On Sept. 29, 1995, Kerry introduced S. 1290, the "Responsible Deficit Reduction Act of 1995." On page 5 of the 16-page bill, Kerry proposed to "Reduce the Intelligence budget by $300 million in each of fiscal years 1996, 1997, 1998, 1999, and 2000." The item was one of 17 cuts Kerry proposed from the defense budget, including a phaseout of two Army light divisions and ending production of Trident D5 submarine-launched ballistic missiles. The bill also proposed 17 nondefense cuts, including ending the international space station and reducing federal support for agriculture research and various changes to government purchasing.

Five days before Kerry introduced his legislation, The Washington Post reported that the NRO had hoarded $1 billion to $1.7 billion of unspent funds without informing the CIA or the Pentagon. Months earlier, the CIA had launched an inquiry into the NRO's funding after complaints by lawmakers that the agency had used more than $300 million of unspent classified funds to build a Virginia headquarters for the organization a year earlier.
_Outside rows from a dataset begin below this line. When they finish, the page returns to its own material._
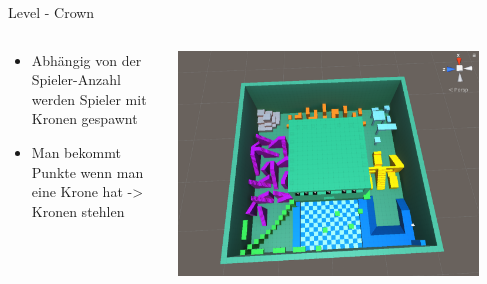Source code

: \documentclass[xcolor=dvipsnames]{beamer}
\begin{document}
\begin{frame}{Level - Crown}
\begin{columns}
\begin{column}{0.5\textwidth}
	\begin{itemize}
		\item Abhängig von der Spieler-Anzahl werden Spieler mit Kronen gespawnt 
		\item Man bekommt Punkte wenn man eine Krone hat -> Kronen stehlen
	\end{itemize}
\end{column}
\begin{column}{0.5\textwidth} 
	\begin{center}
		\includegraphics[width=0.9\textwidth]{level_crown.png}
	\end{center}
\end{column}
\end{columns}

\end{frame}
\end{document}

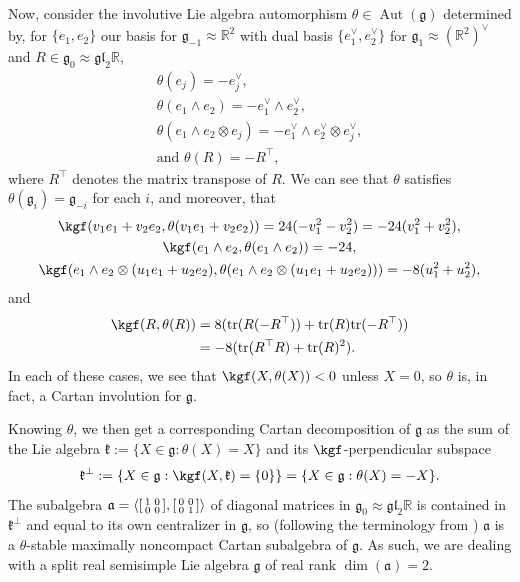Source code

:\documentclass[12pt,a4paper]{amsart}
\theoremstyle{definition}
\DeclareMathOperator{\Aut}{Aut}
\newenvironment{smallbmatrix}
  {\left[\begin{smallmatrix}}
  {\end{smallmatrix}\right]}
\begin{document}
\newpage
Now, consider the involutive Lie algebra automorphism $\theta\in\Aut(\mathfrak{g})$ determined by, for $\{e_1,e_2\}$ our basis for $\mathfrak{g}_{-1}\approx\mathbb{R}^2$ with dual basis $\{e_1^\vee,e_2^\vee\}$ for $\mathfrak{g}_1\approx(\mathbb{R}^2)^\vee$ and $R\in\mathfrak{g}_0\approx\mathfrak{gl}_2\mathbb{R}$,
\begin{gather*}\theta(e_j)=-e_j^\vee, \\ \theta(e_1\wedge e_2)=-e_1^\vee\wedge e_2^\vee, \\ \theta(e_1\wedge e_2\otimes e_j)=-e_1^\vee\wedge e_2^\vee\otimes e_j^\vee, \\ \text{and }\theta(R)=-R^\top,\end{gather*}
where $R^\top$ denotes the matrix transpose of $R$. We can see that $\theta$ satisfies $\theta(\mathfrak{g}_i)=\mathfrak{g}_{-i}$ for each $i$, and moreover, that
\begin{gather*}\kgf(v_1e_1+v_2e_2,\theta(v_1e_1+v_2e_2))=24(-v_1^2-v_2^2)=-24(v_1^2+v_2^2), \\ \kgf(e_1\wedge e_2,\theta(e_1\wedge e_2))=-24, \\ \kgf(e_1\wedge e_2\otimes(u_1e_1+u_2e_2),\theta(e_1\wedge e_2\otimes(u_1e_1+u_2e_2)))=-8(u_1^2+u_2^2),\end{gather*}
and
\begin{align*}\kgf(R,\theta(R)) & =8(\mathrm{tr}(R(-R^\top))+\mathrm{tr}(R)\mathrm{tr}(-R^\top)) \\ & =-8(\mathrm{tr}(R^\top R)+\mathrm{tr}(R)^2).\end{align*}
In each of these cases, we see that $\kgf(X,\theta(X))<0$ unless $X=0$, so $\theta$ is, in fact, a Cartan involution for $\mathfrak{g}$.

Knowing $\theta$, we then get a corresponding Cartan decomposition of $\mathfrak{g}$ as the sum of the Lie algebra $\mathfrak{k}:=\{X\in\mathfrak{g}:\theta(X)=X\}$ and its $\kgf$-perpendicular subspace
\[\mathfrak{k}^\perp:=\{X\in\mathfrak{g}:\kgf(X,\mathfrak{k})=\{0\}\}=\{X\in\mathfrak{g}:\theta(X)=-X\}.\]
The subalgebra $\mathfrak{a}=\langle\begin{smallbmatrix}1 & 0 \\ 0 & 0\end{smallbmatrix},\begin{smallbmatrix}0 & 0 \\ 0 & 1\end{smallbmatrix}\rangle$ of diagonal matrices in $\mathfrak{g}_0\approx\mathfrak{gl}_2\mathbb{R}$ is contained in $\mathfrak{k}^\perp$ and equal to its own centralizer in $\mathfrak{g}$, so (following the terminology from \cite{CapSlovakPG1}) $\mathfrak{a}$ is a $\theta$-stable maximally noncompact Cartan subalgebra of $\mathfrak{g}$. As such, we are dealing with a split real semisimple Lie algebra $\mathfrak{g}$ of real rank $\dim(\mathfrak{a})=2$.
\end{document}
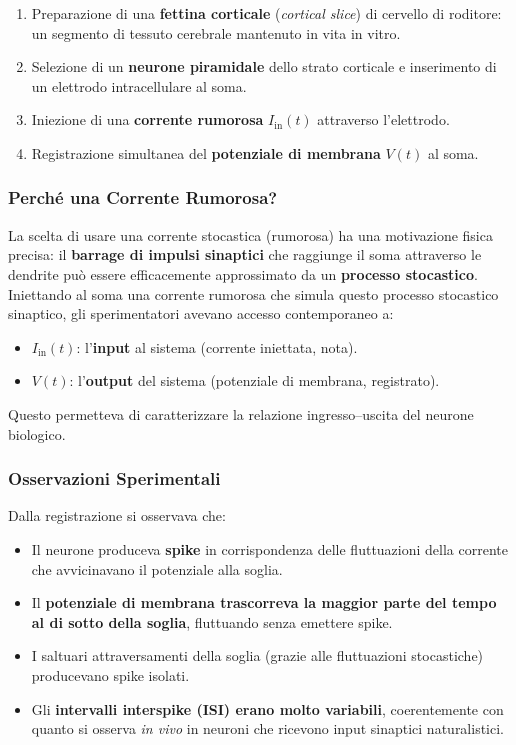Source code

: \begin{enumerate}
    \item Preparazione di una \textbf{fettina corticale} (\textit{cortical slice}) di cervello di roditore: un segmento di tessuto cerebrale mantenuto in vita in vitro.
    \item Selezione di un \textbf{neurone piramidale} dello strato corticale e inserimento di un elettrodo intracellulare al soma.
    \item Iniezione di una \textbf{corrente rumorosa} $I_{\text{in}}(t)$ attraverso l'elettrodo.
    \item Registrazione simultanea del \textbf{potenziale di membrana} $V(t)$ al soma.
\end{enumerate}

\subsubsection{Perché una Corrente Rumorosa?}

La scelta di usare una corrente stocastica (rumorosa) ha una motivazione fisica precisa: il \textbf{barrage di impulsi sinaptici} che raggiunge il soma attraverso le dendrite può essere efficacemente approssimato da un \textbf{processo stocastico}. Iniettando al soma una corrente rumorosa che simula questo processo stocastico sinaptico, gli sperimentatori avevano accesso contemporaneo a:

\begin{itemize}
    \item $I_{\text{in}}(t)$: l'\textbf{input} al sistema (corrente iniettata, nota).
    \item $V(t)$: l'\textbf{output} del sistema (potenziale di membrana, registrato).
\end{itemize}

Questo permetteva di caratterizzare la relazione ingresso–uscita del neurone biologico.

\subsubsection{Osservazioni Sperimentali}

Dalla registrazione si osservava che:

\begin{itemize}
    \item Il neurone produceva \textbf{spike} in corrispondenza delle fluttuazioni della corrente che avvicinavano il potenziale alla soglia.
    \item Il \textbf{potenziale di membrana trascorreva la maggior parte del tempo al di sotto della soglia}, fluttuando senza emettere spike.
    \item I saltuari attraversamenti della soglia (grazie alle fluttuazioni stocastiche) producevano spike isolati.
    \item Gli \textbf{intervalli interspike (ISI) erano molto variabili}, coerentemente con quanto si osserva \textit{in vivo} in neuroni che ricevono input sinaptici naturalistici.
\end{itemize}




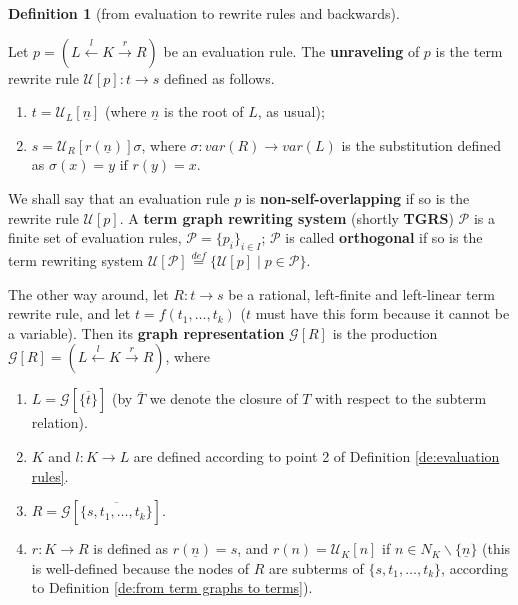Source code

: \documentclass{eptcs}
\theoremstyle{plain}
\theoremstyle{definition}
\newtheorem{definition}[theorem]{Definition}
\newcommand{\varnodes}[1]{var(#1)}
\begin{document}
\begin{definition} 
[from evaluation to rewrite rules and backwards]
\label{de:evaluation to rewrite}

Let $p = (L \stackrel{l}{\leftarrow} K
\stackrel{r}{\rightarrow} R)$ be an evaluation rule. The {\bf 
unraveling} of $p$ is the term rewrite rule $\mathcal{U}[p]: t 
\rightarrow s$ defined as 
follows.
\begin{enumerate}

\item
$t = \mathcal{U}_L[\underline{n}]$ (where $\underline{n}$ is the 
root of $L$, as usual);

\item
$s = \mathcal{U}_R[r(\underline{n})]\sigma$, where $\sigma: 
\varnodes{R} \rightarrow \varnodes{L}$ is the substitution defined as
$  \sigma(x) = y \mbox{ \ \ if } r(y) = x$.
\end{enumerate}

\noindent 
We shall say that an evaluation rule $p$ is {\bf non-self-overlapping}
if so is the rewrite rule $\mathcal{U}[p]$. A {\bf term graph rewriting 
system} (shortly {\bf TGRS}) $\mathcal{P}$ is a finite set of evaluation 
rules, $\mathcal{P} = \{p_i\}_{i\in I}$; $\mathcal{P}$ is called {\bf 
orthogonal} if so is the term rewriting system $\mathcal{U}[\mathcal{P}] 
\stackrel{def}{=} \{\mathcal{U}[p] \mid p \in \mathcal{P}\}$. 

The other way around, let $R: t \rightarrow s$ be a rational,
left-finite and left-linear term rewrite rule, and let $t = f(t_1,
\ldots, t_k)$ ($t$ must have this form because it cannot be a
variable). Then its {\bf graph representation} $\mathcal{G}[R]$ is the
production $\mathcal{G}[R] = (L \stackrel{l}{\leftarrow} K
\stackrel{r}{\rightarrow} R)$, where

\begin{enumerate}
\item $L = \mathcal{G}[\overline{\{t\}}]$ (by $\overline{T}$ we denote 
the closure of $T$ with respect to the subterm relation).

\item $K$ and $l : K \rightarrow L$ are defined according to point 2 
of 
Definition \ref{de:evaluation rules}.

\item $R = \mathcal{G}[\overline{\{s, t_1, \ldots, t_k\}}]$.

\item $r: K \rightarrow R$ is defined as $r(\underline{n}) = s$, and 
$r(n) = \mathcal{U}_K[n]$ if $n \in N_K\backslash\{\underline{n}\}$ (this 
is 
well-defined because the nodes of $R$ are subterms of $\{s, t_1, 
\ldots,
 t_k\}$, according to Definition \ref{de:from term graphs to 
terms}).
\end{enumerate}
\end{definition}
\end{document}
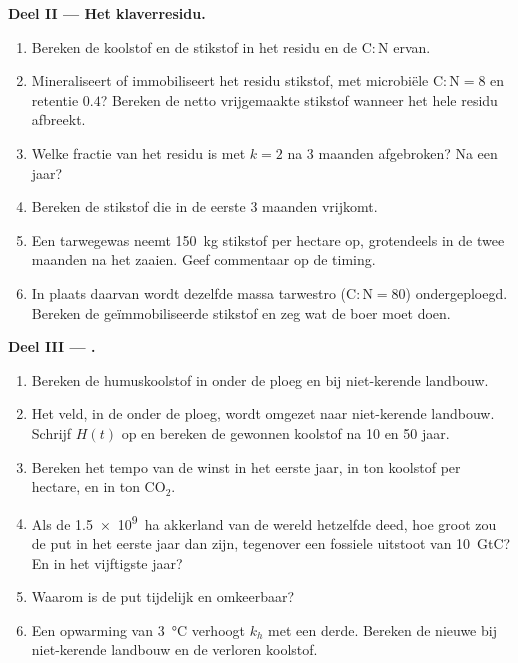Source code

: \begin{problem}
\medskip
\noindent\textbf{Deel II --- Het klaverresidu.}
\begin{enumerate}[resume]
  \item Bereken de koolstof en de stikstof in het residu en de
        $\mathrm{C:N}$ ervan.
  \item Mineraliseert of immobiliseert het residu stikstof, met microbiële
        $\mathrm{C:N} = 8$ en retentie $0.4$? Bereken de netto vrijgemaakte
        stikstof wanneer het hele residu afbreekt.
  \item Welke fractie van het residu is met $k = 2$ na 3 maanden afgebroken?
        Na een jaar?
  \item Bereken de stikstof die in de eerste 3 maanden vrijkomt.
  \item Een tarwegewas neemt \qty{150}{kg} stikstof per hectare op,
        grotendeels in de twee maanden na het zaaien. Geef commentaar op de
        timing.
  \item In plaats daarvan wordt dezelfde massa tarwestro ($\mathrm{C:N} = 80$)
        ondergeploegd. Bereken de geïmmobiliseerde stikstof en
        zeg wat de boer moet doen.
\end{enumerate}

\medskip
\noindent\textbf{Deel III --- .}
\begin{enumerate}[resume]
  \item Bereken de humuskoolstof in  onder de ploeg en
        bij niet-kerende landbouw.
  \item Het veld, in de  onder de ploeg, wordt omgezet naar
        niet-kerende landbouw. Schrijf $H(t)$ op en bereken de gewonnen koolstof
        na 10 en 50 jaar.
  \item Bereken het tempo van de winst in het eerste jaar, in ton
        koolstof per hectare, en in ton $\mathrm{CO_2}$.
  \item Als de \qty{1.5e9}{ha} akkerland van de wereld hetzelfde deed,
        hoe groot zou de put in het eerste jaar dan zijn, tegenover een fossiele
        uitstoot van \qty{10}{GtC}? En in het vijftigste jaar?
  \item Waarom is de put tijdelijk en omkeerbaar?
  \item Een opwarming van \qty{3}{\celsius} verhoogt $k_h$ met een derde.
        Bereken de nieuwe  bij niet-kerende landbouw en de
        verloren koolstof.
\end{enumerate}


\end{problem}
Kerry campaign officials said yesterday that the $1.5 billion in cuts he proposed were meant to take back the $1 billion to $1.7 billion the NRO had salted away -- but the legislation and Kerry's floor statement, inserted in the Congressional Record that day, did not specify the reason for the proposed cuts. The campaign has no proof that the cuts were for this purpose, but officials point to his joining Specter and others in proposing legislation that resulted in reducing the NRO's fund reserves over the next five years.

Four days before Kerry's legislation was introduced, the chairmen of the House and Senate defense appropriations subcommittees, Rep. C.W. Bill Young (R-Fla.) and Sen. Ted Stevens (R-Alaska) announced they had "agreed upon additional reductions to NRO funding in order to ensure that only such amounts as are necessary." They did not at that time disclose amounts.

Under the congressional plan approved in late 1995, about $1.9 billion was taken from NRO reserve funds through 1997, and another $1.9 billion over the following two years, according to a senior intelligence official familiar with the NRO's activities.